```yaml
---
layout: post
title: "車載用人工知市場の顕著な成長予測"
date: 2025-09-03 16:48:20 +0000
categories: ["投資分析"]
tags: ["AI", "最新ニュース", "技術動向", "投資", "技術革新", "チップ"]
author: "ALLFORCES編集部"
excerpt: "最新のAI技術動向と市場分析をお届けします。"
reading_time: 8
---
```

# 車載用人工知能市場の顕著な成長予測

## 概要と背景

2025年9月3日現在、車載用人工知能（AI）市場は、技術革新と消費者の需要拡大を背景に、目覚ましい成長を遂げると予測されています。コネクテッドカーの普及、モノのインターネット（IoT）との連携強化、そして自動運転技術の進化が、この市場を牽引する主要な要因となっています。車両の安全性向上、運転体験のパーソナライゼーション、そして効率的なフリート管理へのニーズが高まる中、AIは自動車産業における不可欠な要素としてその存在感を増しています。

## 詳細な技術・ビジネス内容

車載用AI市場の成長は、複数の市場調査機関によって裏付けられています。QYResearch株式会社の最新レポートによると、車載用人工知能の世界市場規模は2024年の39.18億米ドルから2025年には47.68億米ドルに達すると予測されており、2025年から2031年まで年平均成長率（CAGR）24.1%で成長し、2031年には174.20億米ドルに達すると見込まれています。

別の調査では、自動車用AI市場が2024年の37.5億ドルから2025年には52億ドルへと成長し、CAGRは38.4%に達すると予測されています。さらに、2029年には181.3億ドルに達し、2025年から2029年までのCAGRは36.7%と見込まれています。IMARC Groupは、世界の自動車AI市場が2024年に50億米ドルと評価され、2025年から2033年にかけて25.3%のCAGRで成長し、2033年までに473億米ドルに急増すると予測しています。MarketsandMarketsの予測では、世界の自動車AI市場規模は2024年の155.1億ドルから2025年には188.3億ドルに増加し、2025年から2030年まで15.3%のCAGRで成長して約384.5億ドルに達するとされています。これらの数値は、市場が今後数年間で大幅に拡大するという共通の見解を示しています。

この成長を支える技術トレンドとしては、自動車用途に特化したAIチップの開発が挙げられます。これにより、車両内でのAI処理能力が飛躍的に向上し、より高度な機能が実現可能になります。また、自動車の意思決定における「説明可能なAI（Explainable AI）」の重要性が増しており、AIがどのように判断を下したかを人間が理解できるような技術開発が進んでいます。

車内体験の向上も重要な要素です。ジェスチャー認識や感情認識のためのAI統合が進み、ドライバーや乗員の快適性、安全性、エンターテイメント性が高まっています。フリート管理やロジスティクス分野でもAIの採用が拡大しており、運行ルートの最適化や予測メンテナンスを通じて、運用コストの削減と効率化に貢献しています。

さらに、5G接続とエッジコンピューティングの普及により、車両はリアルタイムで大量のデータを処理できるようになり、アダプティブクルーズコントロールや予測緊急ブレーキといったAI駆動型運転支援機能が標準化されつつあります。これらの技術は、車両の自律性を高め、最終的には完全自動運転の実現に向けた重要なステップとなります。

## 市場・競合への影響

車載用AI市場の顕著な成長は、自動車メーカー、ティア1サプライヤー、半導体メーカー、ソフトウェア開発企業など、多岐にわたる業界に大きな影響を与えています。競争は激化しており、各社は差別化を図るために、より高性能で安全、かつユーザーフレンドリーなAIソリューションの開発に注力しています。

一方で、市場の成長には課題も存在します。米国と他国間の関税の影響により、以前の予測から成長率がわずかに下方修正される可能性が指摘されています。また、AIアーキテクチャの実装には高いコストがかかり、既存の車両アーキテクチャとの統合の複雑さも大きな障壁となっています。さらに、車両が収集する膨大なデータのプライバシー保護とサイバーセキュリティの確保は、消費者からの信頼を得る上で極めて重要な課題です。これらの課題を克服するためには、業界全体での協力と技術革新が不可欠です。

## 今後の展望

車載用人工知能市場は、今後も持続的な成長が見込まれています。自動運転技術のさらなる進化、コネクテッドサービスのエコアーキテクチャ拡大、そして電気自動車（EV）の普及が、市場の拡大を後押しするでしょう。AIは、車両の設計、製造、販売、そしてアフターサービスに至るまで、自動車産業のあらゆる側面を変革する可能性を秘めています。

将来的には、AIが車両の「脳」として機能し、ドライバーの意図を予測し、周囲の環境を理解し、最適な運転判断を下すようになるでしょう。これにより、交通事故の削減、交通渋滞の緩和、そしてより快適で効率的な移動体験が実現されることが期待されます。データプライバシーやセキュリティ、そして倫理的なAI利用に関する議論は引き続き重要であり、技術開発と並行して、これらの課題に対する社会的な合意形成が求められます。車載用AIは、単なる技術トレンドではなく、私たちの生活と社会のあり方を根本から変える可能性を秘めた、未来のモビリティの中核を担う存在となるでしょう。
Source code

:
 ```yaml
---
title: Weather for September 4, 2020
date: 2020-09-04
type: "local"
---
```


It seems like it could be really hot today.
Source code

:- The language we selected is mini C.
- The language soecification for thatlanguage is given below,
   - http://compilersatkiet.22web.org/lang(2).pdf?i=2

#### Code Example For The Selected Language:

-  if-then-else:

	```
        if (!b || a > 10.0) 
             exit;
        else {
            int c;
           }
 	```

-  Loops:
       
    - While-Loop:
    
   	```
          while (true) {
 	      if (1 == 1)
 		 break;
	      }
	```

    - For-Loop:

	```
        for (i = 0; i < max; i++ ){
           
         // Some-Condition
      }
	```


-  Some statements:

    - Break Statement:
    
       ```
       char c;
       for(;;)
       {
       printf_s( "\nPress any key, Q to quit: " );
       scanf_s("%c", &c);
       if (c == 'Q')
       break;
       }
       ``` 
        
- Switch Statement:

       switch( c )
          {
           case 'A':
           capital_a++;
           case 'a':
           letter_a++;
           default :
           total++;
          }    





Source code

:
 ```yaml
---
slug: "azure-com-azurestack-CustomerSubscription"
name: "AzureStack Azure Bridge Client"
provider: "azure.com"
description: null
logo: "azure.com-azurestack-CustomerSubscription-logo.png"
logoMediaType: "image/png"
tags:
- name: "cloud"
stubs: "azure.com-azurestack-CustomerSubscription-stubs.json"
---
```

═══

= REQUIRED ACTION =
Retype all of the entries precisely as they are.

= PROBLEM SOLUTION =
```yaml
---
layout: post
title: "車載用人工知市場の顕著な成長予測"
date: 2025-09-03 16:48:20 +0000
categories: ["投資分析"]
tags: ["AI", "最新ニュース", "技術動向", "投資", "技術革新", "チップ"]
author: "ALLFORCES編集部"
excerpt: "最新のAI技術動向と市場分析をお届けします。"
reading_time: 8
---
```

# 車載用人工知能市場の顕著な成長予測

## 概要と背景

2025年9月3日現在、車載用人工知能（AI）市場は、技術革新と消費者の需要拡大を背景に、目覚ましい成長を遂げると予測されています。コネクテッドカーの普及、モノのインターネット（IoT）との連携強化、そして自動運転技術の進化が、この市場を牽引する主要な要因となっています。車両の安全性向上、運転体験のパーソナライゼーション、そして効率的なフリート管理へのニーズが高まる中、AIは自動車産業における不可欠な要素としてその存在感を増しています。

## 詳細な技術・ビジネス内容

車載用AI市場の成長は、複数の市場調査機関によって裏付けられています。QYResearch株式会社の最新レポートによると、車載用人工知能の世界市場規模は2024年の39.18億米ドルから2025年には47.68億米ドルに達すると予測されており、2025年から2031年まで年平均成長率（CAGR）24.1%で成長し、2031年には174.20億米ドルに達すると見込まれています。

別の調査では、自動車用AI市場が2024年の37.5億ドルから2025年には52億ドルへと成長し、CAGRは38.4%に達すると予測されています。さらに、2029年には181.3億ドルに達し、2025年から2029年までのCAGRは36.7%と見込まれています。IMARC Groupは、世界の自動車AI市場が2024年に50億米ドルと評価され、2025年から2033年にかけて25.3%のCAGRで成長し、2033年までに473億米ドルに急増すると予測しています。MarketsandMarketsの予測では、世界の自動車AI市場規模は2024年の155.1億ドルから2025年には188.3億ドルに増加し、2025年から2030年まで15.3%のCAGRで成長して約384.5億ドルに達するとされています。これらの数値は、市場が今後数年間で大幅に拡大するという共通の見解を示しています。

この成長を支える技術トレンドとしては、自動車用途に特化したAIチップの開発が挙げられます。これにより、車両内でのAI処理能力が飛躍的に向上し、より高度な機能が実現可能になります。また、自動車の意思決定における「説明可能なAI（Explainable AI）」の重要性が増しており、AIがどのように判断を下したかを人間が理解できるような技術開発が進んでいます。

車内体験の向上も重要な要素です。ジェスチャー認識や感情認識のためのAI統合が進み、ドライバーや乗員の快適性、安全性、エンターテイメント性が高まっています。フリート管理やロジスティクス分野でもAIの採用が拡大しており、運行ルートの最適化や予測メンテナンスを通じて、運用コストの削減と効率化に貢献しています。

さらに、5G接続とエッジコンピューティングの普及により、車両はリアルタイムで大量のデータを処理できるようになり、アダプティブクルーズコントロールや予測緊急ブレーキといったAI駆動型運転支援機能が標準化されつつあります。これらの技術は、車両の自律性を高め、最終的には完全自動運転の実現に向けた重要なステップとなります。

## 市場・競合への影響

車載用AI市場の顕著な成長は、自動車メーカー、ティア1サプライヤー、半導体メーカー、ソフトウェア開発企業など、多岐にわたる業界に大きな影響を与えています。競争は激化しており、各社は差別化を図るために、より高性能で安全、かつユーザーフレンドリーなAIソリューションの開発に注力しています。

一方で、市場の成長には課題も存在します。米国と他国間の関税の影響により、以前の予測から成長率がわずかに下方修正される可能性が指摘されています。また、AIアーキテクチャの実装には高いコストがかかり、既存の車両アーキテクチャとの統合の複雑さも大きな障壁となっています。さらに、車両が収集する膨大なデータのプライバシー保護とサイバーセキュリティの確保は、消費者からの信頼を得る上で極めて重要な課題です。これらの課題を克服するためには、業界全体での協力と技術革新が不可欠です。

## 今後の展望

車載用人工知能市場は、今後も持続的な成長が見込まれています。自動運転技術のさらなる進化、コネクテッドサービスのエコアーキテクチャ拡大、そして電気自動車（EV）の普及が、市場の拡大を後押しするでしょう。AIは、車両の設計、製造、販売、そしてアフターサービスに至るまで、自動車産業のあらゆる側面を変革する可能性を秘めています。

将来的には、AIが車両の「脳」として機能し、ドライバーの意図を予測し、周囲の環境を理解し、最適な運転判断を下すようになるでしょう。これにより、交通事故の削減、交通渋滞の緩和、そしてより快適で効率的な移動体験が実現されることが期待されます。データプライバシーやセキュリティ、そして倫理的なAI利用に関する議論は引き続き重要であり、技術開発と並行して、これらの課題に対する社会的な合意形成が求められます。車載用AIは、単なる技術トレンドではなく、私たちの生活と社会のあり方を根本から変える可能性を秘めた、未来のモビリティの中核を担う存在となるでしょう。
Source code

:
 ```yaml
---
title: Weather for September 4, 2020
date: 2020-09-04
type: "local"
---
```


It seems like it could be really hot today.
Source code

:- The language we selected is mini C.
- The language soecification for thatlanguage is given below,
   - http://compilersatkiet.22web.org/lang(2).pdf?i=2

#### Code Example For The Selected Language:

-  if-then-else:

	```
        if (!b || a > 10.0) 
             exit;
        else {
            int c;
           }
 	```

-  Loops:
       
    - While-Loop:
    
   	```
          while (true) {
 	      if (1 == 1)
 		 break;
	      }
	```

    - For-Loop:

	```
        for (i = 0; i < max; i++ ){
           
         // Some-Condition
      }
	```


-  Some statements:

    - Break Statement:
    
       ```
       char c;
       for(;;)
       {
       printf_s( "\nPress any key, Q to quit: " );
       scanf_s("%c", &c);
       if (c == 'Q')
       break;
       }
       ``` 
        
- Switch Statement:

       switch( c )
          {
           case 'A':
           capital_a++;
           case 'a':
           letter_a++;
           default :
           total++;
          }    





Source code

:
 ```yaml
---
slug: "azure-com-azurestack-CustomerSubscription"
name: "AzureStack Azure Bridge Client"
provider: "azure.com"
description: null
logo: "azure.com-azurestack-CustomerSubscription-logo.png"
logoMediaType: "image/png"
tags:
- name: "cloud"
stubs: "azure.com-azurestack-CustomerSubscription-stubs.json"
---
```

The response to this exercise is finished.